Silicon Valley Events Show Why Fintechs Aren't What You Think
By Bernardo Lustosa, ClearSale, for Endeavor
The fintech innovation in Silicon Valley is a little different from the stereotype of 20-year-old boys in garages with revolutionary startups. Here's what you don't know.
I represented ClearSale at two 2017 conferences in Silicon Valley. The first was Finovate Spring in San Jose, exclusively for startups and new products for the financial system. The second was an event of entrepreneurship, the Endeavor Retreat, with entrepreneurs from all around the world and speeches from some of the important people in the Valley.
I'll share here five of my observations surrounding fintech innovation — and they'll probably be different from what you imagined.
1. Blockchain and the Disruption of the Banking System
Bitcoin technology, which proved to be a highly reliable and safe registration of information without the presence of a clearinghouse, is generating some high expectations.
This article from the Harvard Business School states that blockchain will do to the financial system what the internet did to the media (hint: it radically changed our everyday lives. Many forums in Brazil are already talking about the end of banks and registry offices.
That won't happen today, or even tomorrow, from what I gathered during my participation in these conferences and listening to experts (and blockchain was a hot topic among the more than 150 companies participating in Finovate Spring). There are many blockchain-using startups that are in their formative stages and not quite ready. But they are coming. At the Endeavor Retreat, it was said that we should expect real and significant technological results in the next 10 to 20 years.
2. Fintechs Versus Banks
As technology and innovation develop, many expect the emergence and growth of fintechs to pose a major threat to banks.
Banks have several factors that limit innovation, like challenges with internal communication, large organizations that slow procedures, and challenges with generating appropriate incentives.
Fintechs, on the other hand, would be inherently agile, innovative and disruptive, and they would work at the forefront of technological knowledge and mobility.
While this is logical, this isn't the path fintechs are following. Instead, many of them are emerging as support to banks and existing fintechs.
The goals of the companies participating in Finovate Spring supported this idea. They're focusing on granting mortgages, creating end-to-end lending systems, developing systems for credit analysis, and performing optimization comparison systems of loans and financial services. In general, they're executing white label platforms for banks.
As a result, fintechs themselves would be doing nothing to revolutionize the financial system, but it would help improve the players in the current system.
3. Revolutionary Boys
For those who associate Silicon Valley innovation with young Bill Gates or Steve Jobs in his 20s, we hate to disappoint. Instead, I estimate that more than 80% of startups have been started by founders and creators older than age 40.
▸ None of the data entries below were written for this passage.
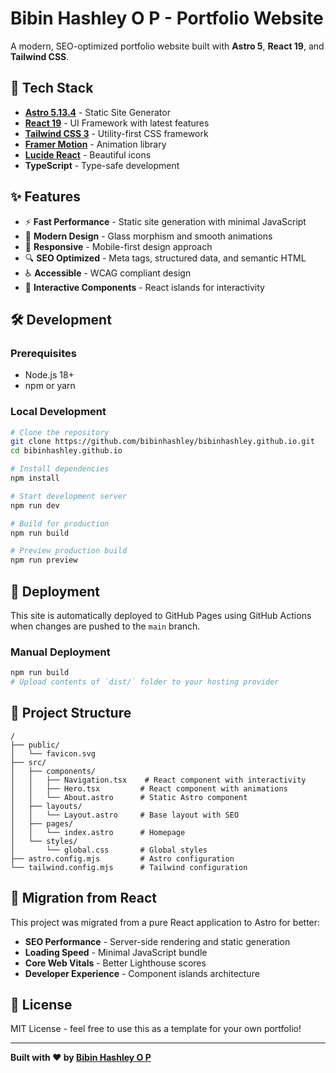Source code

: # Bibin Hashley O P - Portfolio Website

A modern, SEO-optimized portfolio website built with **Astro 5**, **React 19**, and **Tailwind CSS**.

## 🚀 Tech Stack

- **[Astro 5.13.4](https://astro.build)** - Static Site Generator
- **[React 19](https://react.dev)** - UI Framework with latest features
- **[Tailwind CSS 3](https://tailwindcss.com)** - Utility-first CSS framework
- **[Framer Motion](https://framer.com/motion)** - Animation library
- **[Lucide React](https://lucide.dev)** - Beautiful icons
- **TypeScript** - Type-safe development

## ✨ Features

- ⚡ **Fast Performance** - Static site generation with minimal JavaScript
- 🎨 **Modern Design** - Glass morphism and smooth animations
- 📱 **Responsive** - Mobile-first design approach
- 🔍 **SEO Optimized** - Meta tags, structured data, and semantic HTML
- ♿ **Accessible** - WCAG compliant design
- 🌙 **Interactive Components** - React islands for interactivity

## 🛠️ Development

### Prerequisites

- Node.js 18+ 
- npm or yarn

### Local Development

```bash
# Clone the repository
git clone https://github.com/bibinhashley/bibinhashley.github.io.git
cd bibinhashley.github.io

# Install dependencies
npm install

# Start development server
npm run dev

# Build for production
npm run build

# Preview production build
npm run preview
```

## 🚀 Deployment

This site is automatically deployed to GitHub Pages using GitHub Actions when changes are pushed to the `main` branch.

### Manual Deployment

```bash
npm run build
# Upload contents of `dist/` folder to your hosting provider
```

## 📁 Project Structure

```
/
├── public/
│   └── favicon.svg
├── src/
│   ├── components/
│   │   ├── Navigation.tsx    # React component with interactivity
│   │   ├── Hero.tsx         # React component with animations
│   │   └── About.astro      # Static Astro component
│   ├── layouts/
│   │   └── Layout.astro     # Base layout with SEO
│   ├── pages/
│   │   └── index.astro      # Homepage
│   └── styles/
│       └── global.css       # Global styles
├── astro.config.mjs         # Astro configuration
└── tailwind.config.mjs      # Tailwind configuration
```

## 🎯 Migration from React

This project was migrated from a pure React application to Astro for better:

- **SEO Performance** - Server-side rendering and static generation
- **Loading Speed** - Minimal JavaScript bundle
- **Core Web Vitals** - Better Lighthouse scores
- **Developer Experience** - Component islands architecture

## 📄 License

MIT License - feel free to use this as a template for your own portfolio!

---

**Built with ❤️ by [Bibin Hashley O P](https://github.com/bibinhashley)**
I noticed a similar pattern at the Endeavor Retreat with the entrepreneurs of companies linked to the financial segment. What may seem disappointing at first glance is actually refreshing: Innovation has no age.
4. Startups Versus Products
Not all the Finovate presentations came from startups. Mature and established companies also take advantage of the event's ecosystem to demonstrate their newly released products that contribute to the fintech sector. IBM, for example, has demonstrated its phishing detection system at Finovate.
5. The End of Fraud?
In a world of technological and mobile advancements and an era of immediately available information, shouldn't fraud be decreasing in frequency?
On the contrary: The more platforms operating financial resources that exist, the more fraud risk management is needed. I counted at least 10 startups focused on authentication, identification or other forms of fraud prevention, by means of register centralization, biometrics, document copies, etc.
The American trend toward fraud prevention continues to be from companies wanting to attack the problem of fraud through 100% technological solutions. The widespread delivery of tools makes it even more difficult for financial institutions to actually solve their problems.
But there are big changes on the horizon. Although we're still far from the eye of the hurricane, we can see heavy clouds on the horizon of the global financial market.
Currently, it's up to the banks to learn to coexist with this new environment and to live with a consumer who relies more on possibilities and less on bureaucracy.
And what does all this mean for ClearSale? New technologies bring new possibilities, and we should expect to see entire markets being transformed, especially in the digital context.
It's essential to keep innovating in the core business and, if possible, participate and be an advocate for our own market's transformation.